Please return the lines of the data below, word for word, from the first line through the line containing "det var vreden.".
── RECORDS PROVIDED ──
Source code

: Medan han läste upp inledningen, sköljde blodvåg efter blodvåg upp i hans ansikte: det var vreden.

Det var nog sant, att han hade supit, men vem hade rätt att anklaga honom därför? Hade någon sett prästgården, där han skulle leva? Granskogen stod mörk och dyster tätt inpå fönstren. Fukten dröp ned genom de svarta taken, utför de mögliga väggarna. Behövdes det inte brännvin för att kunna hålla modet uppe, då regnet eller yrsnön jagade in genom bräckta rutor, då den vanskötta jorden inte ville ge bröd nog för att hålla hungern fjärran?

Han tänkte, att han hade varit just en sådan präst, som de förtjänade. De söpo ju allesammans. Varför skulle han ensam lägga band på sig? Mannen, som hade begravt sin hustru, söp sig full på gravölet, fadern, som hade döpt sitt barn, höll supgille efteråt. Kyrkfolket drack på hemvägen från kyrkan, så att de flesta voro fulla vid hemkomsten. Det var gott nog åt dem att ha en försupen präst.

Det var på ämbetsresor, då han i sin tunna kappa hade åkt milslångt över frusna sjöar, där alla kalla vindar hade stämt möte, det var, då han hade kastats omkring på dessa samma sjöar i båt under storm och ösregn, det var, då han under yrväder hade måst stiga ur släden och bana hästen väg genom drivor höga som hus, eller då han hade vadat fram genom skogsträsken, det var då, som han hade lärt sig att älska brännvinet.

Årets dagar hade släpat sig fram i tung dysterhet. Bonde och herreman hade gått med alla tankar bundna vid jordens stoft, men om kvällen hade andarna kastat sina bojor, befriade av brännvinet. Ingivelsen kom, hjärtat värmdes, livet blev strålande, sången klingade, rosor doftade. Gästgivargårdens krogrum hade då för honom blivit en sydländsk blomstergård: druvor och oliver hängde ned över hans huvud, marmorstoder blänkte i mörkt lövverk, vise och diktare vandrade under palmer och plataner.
───
TASK RESULT =
Source code

: Medan han läste upp inledningen, sköljde blodvåg efter blodvåg upp i hans ansikte: det var vreden.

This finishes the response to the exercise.